Kinya Okada

Personal information
- Born: November 17, 1992 (age 33) Osaka, Japan

Professional wrestling career
- Ring name: Kinya Okada
- Billed height: 178 cm (5 ft 10 in)
- Billed weight: 103 kg (227 lb)
- Trained by: Katsuhiko Nakajima; Takashi Sugiura;
- Debut: December 7, 2018
- Retired: May 31, 2023

= Kinya Okada =

Japanese professional wrestler (born 1992)

Kinya Okada (岡田 欣也, Okada Kinya) is a retired Japanese professional wrestler. Nicknamed "Infinite Beast Warrior", he is most known for his time in the Japanese promotion Pro Wrestling Noah under his real name. He also made appearances in All Japan Pro-Wrestling (AJPW), New Japan Pro-Wrestling (NJPW) and Pro Wrestling Zero1. His contract with Pro Wrestling Noah was terminated on May 31, 2023.

== Professional wrestling career ==
=== Pro Wrestling Noah (2018–2023) ===
Kinya Okada made his professional wrestling debut for Pro Wrestling Noah on 7 December 2018 losing to Yoshiki Inamura. He spent his first few matches losing to Yoshiki Inamura. On December 13, on day 4 on the Winter Navigation tour, Okada teamed with Yoshiki Inamura losing to Yo-Hey and Hayata. On December 16, at Great Voyage 2018 in Yokohama Vol. 2, Okada and Inamura was defeated by Lin Dong Xuan and Mizuki Watase. On December 24, at NOAHful Gift 2018, Okada took part in a three-way match that also involved Kaito Kiyomiya and Kenoh but lost. Later that night, Okada took part in the Christmas Battle Royal but was unsuccessful in getting the win.

Okada scored his first victory on February 24, 2019, on day 4 of the Navigation For Progress tour, in a 5-on-5 elimination match in which he teamed with Akitoshi Saito, Masao Inoue, Takashi Sugiura and Yoshiki Inamura against Hooligans (Cody Hall, Kazma Sakamoto, Maybach Taniguchi, Mitsuya Nagai and Yuji Hino), though he was eliminated first by Taniguchi.

Throughout 2019 and 2020, Okada continued to lose the majority of his matches, occasionally winning tag team bouts. On October 18, 2020, at the Muhammad Yone 25th Anniversary event, Okada and Yoshiki Inamura went to a 15-minute time limit draw. Ten days later, on day 2 of the Premium Prelude tour, Okada finally won his first ever singles match as he defeated Yasutaka Yano, in Yano's debut match.

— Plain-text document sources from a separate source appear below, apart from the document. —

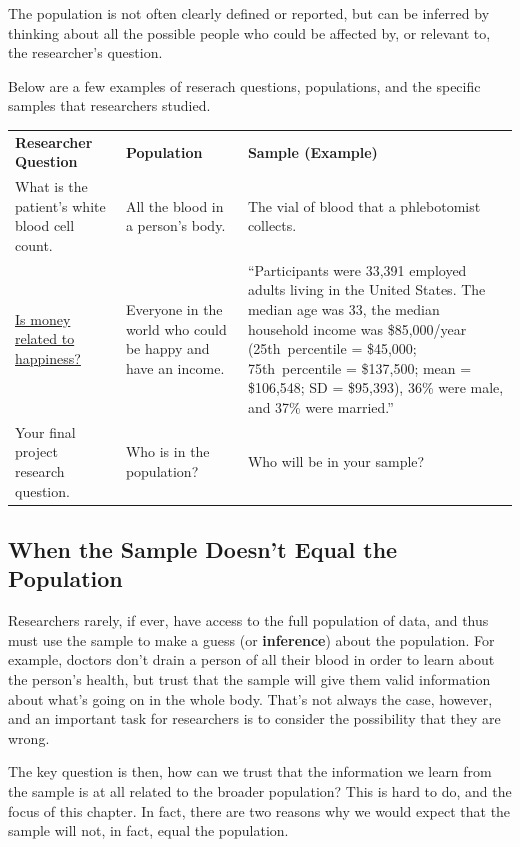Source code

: \documentclass[
  letterpaper,
  DIV=11,
  numbers=noendperiod,
  oneside]{scrreprt}
\begin{document}
The population is not often clearly defined or reported, but can be
inferred by thinking about all the possible people who could be affected
by, or relevant to, the researcher's question.

Below are a few examples of reserach questions, populations, and the
specific samples that researchers studied.

\begin{longtable}[]{@{}
  >{\raggedright\arraybackslash}p{}
  >{\raggedright\arraybackslash}p{}
  >{\raggedright\arraybackslash}p{}@{}}
\toprule\noalign{}
\endhead
\bottomrule\noalign{}
\endlastfoot
\textbf{Researcher Question} & \textbf{Population} & \textbf{Sample
(Example)} \\
What is the patient's white blood cell count. & All the blood in a
person's body. & The vial of blood that a phlebotomist collects. \\
\href{https://www.pnas.org/doi/10.1073/pnas.2208661120}{Is money related
to happiness?} & Everyone in the world who could be happy and have an
income. & ``Participants were 33,391 employed adults living in the
United States. The median age was 33, the median household income was
\$85,000/year (25th~percentile = \$45,000; 75th~percentile = \$137,500;
mean = \$106,548; SD = \$95,393), 36\% were male, and 37\% were
married.'' \\
Your final project research question. & Who is in the population? & Who
will be in your sample? \\
\end{longtable}

\subsection{When the Sample Doesn't Equal the
Population}\label{when-the-sample-doesnt-equal-the-population}

Researchers rarely, if ever, have access to the full population of data,
and thus must use the sample to make a guess (or \textbf{inference})
about the population. For example, doctors don't drain a person of all
their blood in order to learn about the person's health, but trust that
the sample will give them valid information about what's going on in the
whole body. That's not always the case, however, and an important task
for researchers is to consider the possibility that they are wrong.

The key question is then, how can we trust that the information we learn
from the sample is at all related to the broader population? This is
hard to do, and the focus of this chapter. In fact, there are two
reasons why we would expect that the sample will not, in fact, equal the
population.
\end{document}
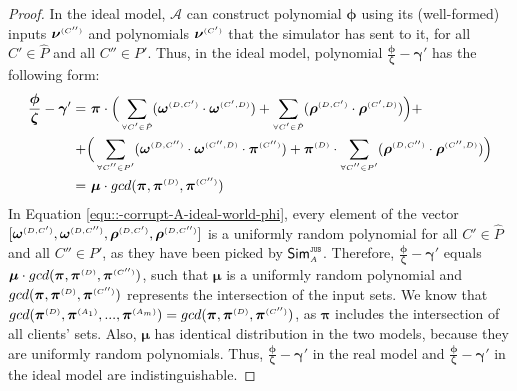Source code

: \begin{proof}
In the ideal model, $\mathcal{A}$ can construct polynomial $ {\bm\phi}$ using its (well-formed) inputs $ {\bm\nu}^{ \scriptscriptstyle {  {(C'')}} }$ and polynomials $ {\bm\nu}^{ \scriptscriptstyle {  {(C')}} }$ that the simulator has sent to it, for all $C'\in\hat P$ and all $C''\in P'$. Thus, in the ideal model, polynomial $\frac{ {\bm\phi}}{\bm\zeta}-  {\bm\gamma'}$ has the following form:
%
\begin{equation}\label{equ::-corrupt-A-ideal-world-phi}
\begin{split}
%
\frac{ {\bm\phi}}{\bm\zeta}-  {\bm\gamma'}  = &\  { \bm\pi}\cdot\Big(\sum\limits_{\st \forall C'\in \hat P}(\bm\omega^{ \st {  {(D, C')}}} \cdot \bm\omega^{ \st {  {(C', D)}}}) + \sum\limits_{\st \forall C'\in \hat P}(\bm\rho^{ \st {  {(D, C')}}} \cdot \bm\rho^{ \st {  {(C', D)}}})\Big)+\\+ & \Big(\sum\limits_{\st \forall C''\in P'}(\bm\omega^{ \st {  {(D,C'')}}} \cdot \bm\omega^{ \st {  {(C'',D)}}}\cdot \bm\pi^{ \st {  (C'')}}) +\bm\pi^{ \st {  {(D)}}}\cdot\sum\limits_{\st \forall C''\in P'} (\bm\rho^{ \st {  {(D, C'')}}} \cdot \bm\rho^{ \st {  {(C'',D)}}})\Big) \\  =  &\ {\bm\mu}\cdot gcd(  {\bm\pi}, \bm\pi^{ \st {  {(D)}}}, \bm\pi^{ \st {  {(C'')}}})
 \end{split}
\end{equation}
In Equation \ref{equ::-corrupt-A-ideal-world-phi}, every element of the vector $[\bm\omega^{ \scriptscriptstyle {  {(D,C')}}}, \bm\omega^{ \scriptscriptstyle {  {(D,C'')}}}, \bm\rho^{ \scriptscriptstyle {  {(D,C')}}}, \bm\rho^{ \scriptscriptstyle {  {(D,C'')}}}]$ is a uniformly random polynomial for all $C'\in\hat P$ and all $C''\in P'$, as they have been picked by $\mathsf{Sim}^{\scriptscriptstyle \mathtt{JUS}}_{\scriptscriptstyle A}$. Therefore, $\frac{ {\bm\phi}}{\bm\zeta}-  {\bm\gamma'}$ equals $ {\bm\mu}\cdot gcd(  {\bm\pi}, \bm\pi^{ \scriptscriptstyle {  {(D)}}}, \bm\pi^{ \scriptscriptstyle {  {(C'')}}})$, such that $ {\bm\mu}$ is a uniformly random polynomial and $gcd(  {\bm\pi}, \bm\pi^{ \scriptscriptstyle {  {(D)}}}, \bm\pi^{ \scriptscriptstyle {  {(C'')}}})$ represents the intersection of the input sets. We know that $gcd( \bm\pi^{ \scriptscriptstyle {  {(D)}} },\bm\pi^{\scriptscriptstyle (A_1)}, ..., \bm\pi^{\scriptscriptstyle (A_m)})=gcd(  {\bm\pi}, \bm\pi^{ \scriptscriptstyle {  {(D)}}}, \bm\pi^{ \scriptscriptstyle {  {(C'')}}})$, as $ {\bm\pi}$ includes the intersection of all clients' sets. Also, $ {\bm\mu}$ has identical distribution in the two models, because they are uniformly random polynomials. Thus,  $\frac{\bm\phi}{\bm\zeta}- \bm\gamma'$ in the real model and $\frac{ {\bm\phi}} { {\bm\zeta}}-  {\bm\gamma'}$ in the ideal model are indistinguishable.



\end{proof}
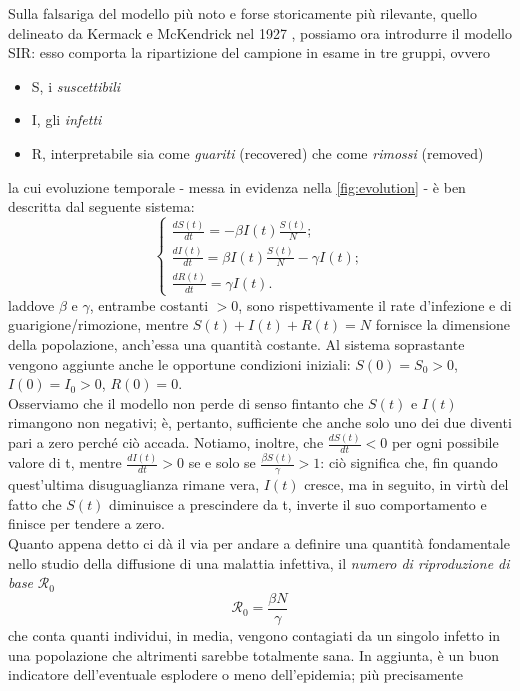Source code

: Sulla falsariga del modello più noto e forse storicamente più rilevante, quello delineato da Kermack e McKendrick nel 1927 \cite{Kermack}, possiamo ora introdurre il modello SIR: esso comporta la ripartizione del campione in esame in tre gruppi, ovvero
\begin{itemize}
\item S, i \emph{suscettibili}
\item I, gli \emph{infetti}
\item R, interpretabile sia come \emph{guariti} (recovered) che come \emph{rimossi} (removed)
\end{itemize}
la cui evoluzione temporale - messa in evidenza nella \cref{fig:evolution} - è ben descritta dal seguente sistema:
\begin{equation}
\begin{cases}
\frac{dS(t)}{dt} = - \beta I(t) \frac{S(t)}{N}; \\
\frac{dI(t)}{dt} = \beta I(t) \frac{S(t)}{N} - \gamma I(t); \\
\frac{dR(t)}{dt} = \gamma I(t).
\end{cases} 
\label{SIR}
\end{equation}
laddove $\beta$ e $\gamma$, entrambe costanti $> 0$, sono rispettivamente il rate d'infezione e di guarigione/rimozione, mentre $S(t) + I(t) + R(t) = N$ fornisce la dimensione della popolazione, anch'essa una quantità costante. Al sistema soprastante vengono aggiunte anche le opportune condizioni iniziali: $S(0) = S_0 > 0$, $I(0) = I_0 > 0$, $R(0) = 0$. 
\\Osserviamo che il modello non perde di senso fintanto che $S(t)$ e $I(t)$ rimangono non negativi; è, pertanto, sufficiente che anche solo uno dei due diventi pari a zero perché ciò accada. Notiamo, inoltre, che $\frac{dS(t)}{dt} < 0$ per ogni possibile valore di t, mentre $\frac{dI(t)}{dt} > 0$ se e solo se $\frac{\beta S(t)}{\gamma} > 1$: ciò significa che, fin quando quest'ultima disuguaglianza rimane vera, $I(t)$ cresce, ma in seguito, in virtù del fatto che $S(t)$ diminuisce a prescindere da t, inverte il suo comportamento e finisce per tendere a zero. \\ Quanto appena detto ci dà il via per andare a definire una quantità fondamentale nello studio della diffusione di una malattia infettiva, il \emph{numero di riproduzione di base} $\mathcal{R}_0$ 
\begin{equation}
\mathcal{R}_0 = \frac{\beta N}{\gamma}
\end{equation}
che conta quanti individui, in media, vengono contagiati da un singolo infetto in una popolazione che altrimenti sarebbe totalmente sana. In aggiunta, è un buon indicatore dell'eventuale esplodere o meno dell'epidemia; più precisamente
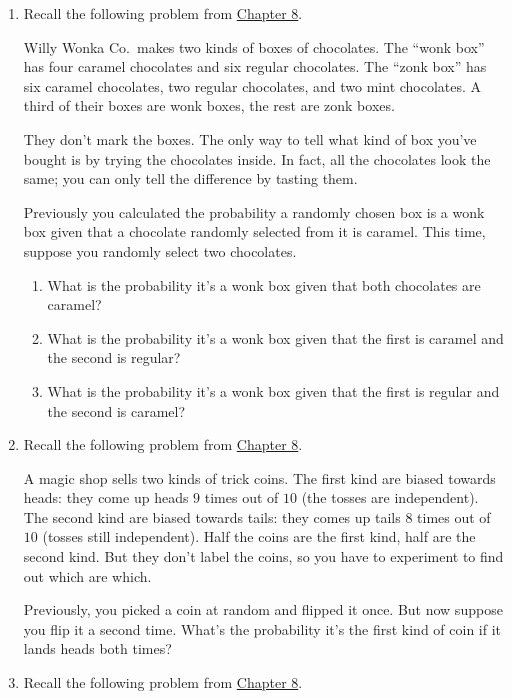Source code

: \documentclass[justified]{tufte-book}
\providecommand{\tightlist}{%
  \setlength{\itemsep}{0pt}\setlength{\parskip}{0pt}}
\theoremstyle{definition}
\theoremstyle{definition}
\theoremstyle{definition}
\theoremstyle{remark}
\begin{document}
\begin{enumerate}
\item
  Recall the following problem from
  \protect\hyperlink{bayes-theorem}{Chapter 8}.

  Willy Wonka Co.~makes two kinds of boxes of chocolates. The ``wonk
  box'' has four caramel chocolates and six regular chocolates. The
  ``zonk box'' has six caramel chocolates, two regular chocolates, and
  two mint chocolates. A third of their boxes are wonk boxes, the rest
  are zonk boxes.

  They don't mark the boxes. The only way to tell what kind of box
  you've bought is by trying the chocolates inside. In fact, all the
  chocolates look the same; you can only tell the difference by tasting
  them.

  Previously you calculated the probability a randomly chosen box is a
  wonk box given that a chocolate randomly selected from it is caramel.
  This time, suppose you randomly select two chocolates.

  \begin{enumerate}
  \def\labelenumii{\alph{enumii}.}
  \tightlist
  \item
    What is the probability it's a wonk box given that both chocolates
    are caramel?
  \item
    What is the probability it's a wonk box given that the first is
    caramel and the second is regular?
  \item
    What is the probability it's a wonk box given that the first is
    regular and the second is caramel?
  \end{enumerate}
\item
  Recall the following problem from
  \protect\hyperlink{bayes-theorem}{Chapter 8}.

  A magic shop sells two kinds of trick coins. The first kind are biased
  towards heads: they come up heads \(9\) times out of \(10\) (the
  tosses are independent). The second kind are biased towards tails:
  they comes up tails \(8\) times out of \(10\) (tosses still
  independent). Half the coins are the first kind, half are the second
  kind. But they don't label the coins, so you have to experiment to
  find out which are which.

  Previously, you picked a coin at random and flipped it once. But now
  suppose you flip it a second time. What's the probability it's the
  first kind of coin if it lands heads both times?
\item
  Recall the following problem from
  \protect\hyperlink{bayes-theorem}{Chapter 8}.


\end{enumerate}
\end{document}
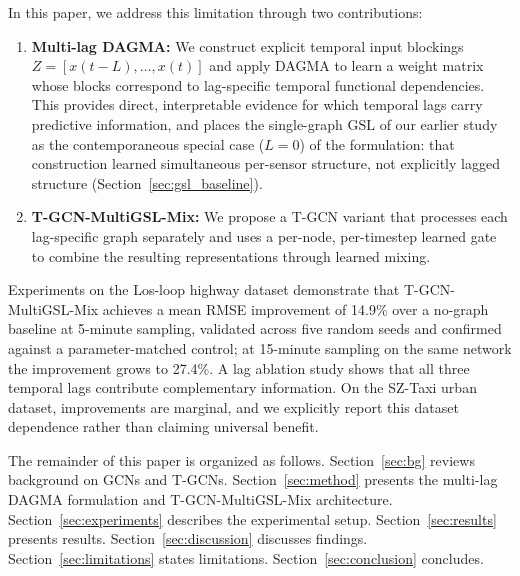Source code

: In this paper, we address this limitation through two contributions:

\begin{enumerate}
    \item \textbf{Multi-lag DAGMA:} We construct explicit temporal input blockings $Z = [x(t{-}L), \ldots, x(t)]$ and apply DAGMA to learn a weight matrix whose blocks correspond to lag-specific temporal functional dependencies. This provides direct, interpretable evidence for which temporal lags carry predictive information, and places the single-graph GSL of our earlier study \citep{Amintoosi1403aimc55-GSL} as the contemporaneous special case ($L=0$) of the formulation: that construction learned simultaneous per-sensor structure, not explicitly lagged structure (Section~\ref{sec:gsl_baseline}).

    \item \textbf{T-GCN-MultiGSL-Mix:} We propose a T-GCN variant that processes each lag-specific graph separately and uses a per-node, per-timestep learned gate to combine the resulting representations through learned mixing.
\end{enumerate}

Experiments on the Los-loop highway dataset demonstrate that T-GCN-MultiGSL-Mix achieves a mean RMSE improvement of 14.9\% over a no-graph baseline at 5-minute sampling, validated across five random seeds and confirmed against a parameter-matched control; at 15-minute sampling on the same network the improvement grows to 27.4\%. A lag ablation study shows that all three temporal lags contribute complementary information. On the SZ-Taxi urban dataset, improvements are marginal, and we explicitly report this dataset dependence rather than claiming universal benefit.

The remainder of this paper is organized as follows. Section~\ref{sec:bg} reviews background on GCNs and T-GCNs. Section~\ref{sec:method} presents the multi-lag DAGMA formulation and T-GCN-MultiGSL-Mix architecture. Section~\ref{sec:experiments} describes the experimental setup. Section~\ref{sec:results} presents results. Section~\ref{sec:discussion} discusses findings. Section~\ref{sec:limitations} states limitations. Section~\ref{sec:conclusion} concludes.
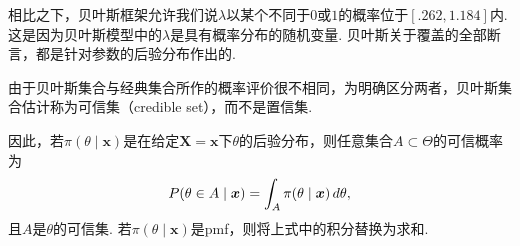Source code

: 相比之下，贝叶斯框架允许我们说$\lambda$以某个不同于$0$或$1$的概率位于$[.262,1.184]$内. 这是因为贝叶斯模型中的$\lambda$是具有概率分布的随机变量. 贝叶斯关于覆盖的全部断言，都是针对参数的后验分布作出的.

由于贝叶斯集合与经典集合所作的概率评价很不相同，为明确区分两者，贝叶斯集合估计称为可信集（credible set），而不是置信集.

因此，若$\pi(\theta\mid\boldsymbol x)$是在给定$\boldsymbol X=\boldsymbol x$下$\theta$的后验分布，则任意集合$A\subset\Theta$的可信概率为
\begin{equation}\label{eq:9.2.18}\index{SI0235@可信集（另见置信集；置信区间；置信程序）}
P(\theta\in A\mid\boldsymbol x)=\int_A\pi(\theta\mid\boldsymbol x)\,d\theta,
\end{equation}
且$A$是$\theta$的可信集. 若$\pi(\theta\mid\boldsymbol x)$是pmf，则将上式中的积分替换为求和.


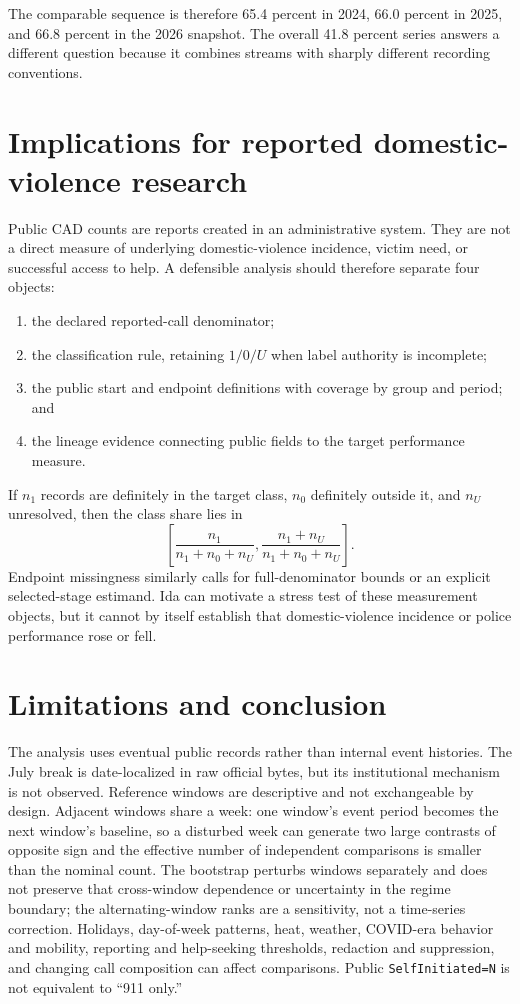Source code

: \documentclass[11pt]{article}
\begin{document}
The comparable sequence is therefore 65.4 percent in 2024, 66.0 percent in 2025, and 66.8 percent in the 2026 snapshot. The overall 41.8 percent series answers a different question because it combines streams with sharply different recording conventions.

\section{Implications for reported domestic-violence research}

Public CAD counts are reports created in an administrative system. They are not a direct measure of underlying domestic-violence incidence, victim need, or successful access to help. A defensible analysis should therefore separate four objects:
\begin{enumerate}
\item the declared reported-call denominator;
\item the classification rule, retaining $1/0/U$ when label authority is incomplete;
\item the public start and endpoint definitions with coverage by group and period; and
\item the lineage evidence connecting public fields to the target performance measure.
\end{enumerate}

If $n_1$ records are definitely in the target class, $n_0$ definitely outside it, and $n_U$ unresolved, then the class share lies in
\begin{equation}
\left[\frac{n_1}{n_1+n_0+n_U},\frac{n_1+n_U}{n_1+n_0+n_U}\right].
\end{equation}
Endpoint missingness similarly calls for full-denominator bounds or an explicit selected-stage estimand. Ida can motivate a stress test of these measurement objects, but it cannot by itself establish that domestic-violence incidence or police performance rose or fell.

\section{Limitations and conclusion}

The analysis uses eventual public records rather than internal event histories. The July break is date-localized in raw official bytes, but its institutional mechanism is not observed. Reference windows are descriptive and not exchangeable by design. Adjacent windows share a week: one window's event period becomes the next window's baseline, so a disturbed week can generate two large contrasts of opposite sign and the effective number of independent comparisons is smaller than the nominal count. The bootstrap perturbs windows separately and does not preserve that cross-window dependence or uncertainty in the regime boundary; the alternating-window ranks are a sensitivity, not a time-series correction. Holidays, day-of-week patterns, heat, weather, COVID-era behavior and mobility, reporting and help-seeking thresholds, redaction and suppression, and changing call composition can affect comparisons. Public \texttt{SelfInitiated=N} is not equivalent to ``911 only.''
\end{document}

On June 6, 2021, Okada and Junta Miyawaki teamed up to defeat Toy Kojima and Yuki Iino in the opening bout of CyberFight Festival 2021. From June 13 to 24, on the YouTube series "NOAH the HOME", Okada went through a series of seven singles bout, all of which he lost against Shuhei Taniguchi, Daisuke Harada, Atsushi Kotoge, Muhammad Yone, Ikuto Hidaka, Masa Kitamiya and lastly Kaito Kiyomiya.

On January 8, 2022, Okada team up with Daiki Inaba, Daisuke Harada, Hajime Ohara and Yoshiki Inamura to face Chaos (Hirooki Goto, Tomohiro Ishii, and Yoshi-Hashi), Master Wato and Ryusuke Taguchi on night 3 of Wrestle Kingdom 16, en event co-promoted with New Japan Pro-Wrestling (NJPW). On April 30, at Majestic, he teamed with Inamura in a losing effort to Naomichi Marufuji and Satoshi Kojima. On June 12, Okada teamed with Kai Fujimura to defeat Toy Kojima and Yuya Koroku in the opening bout of CyberFight Festival 2022. On August 5, Okada entered the N-1 Victory tournament, where he went on to lose all of his seven matches.

== Personal life ==
On October 20, 2023, Okada was arrested alongside Yasutaka Yano on suspicion of molesting a young woman on April 16.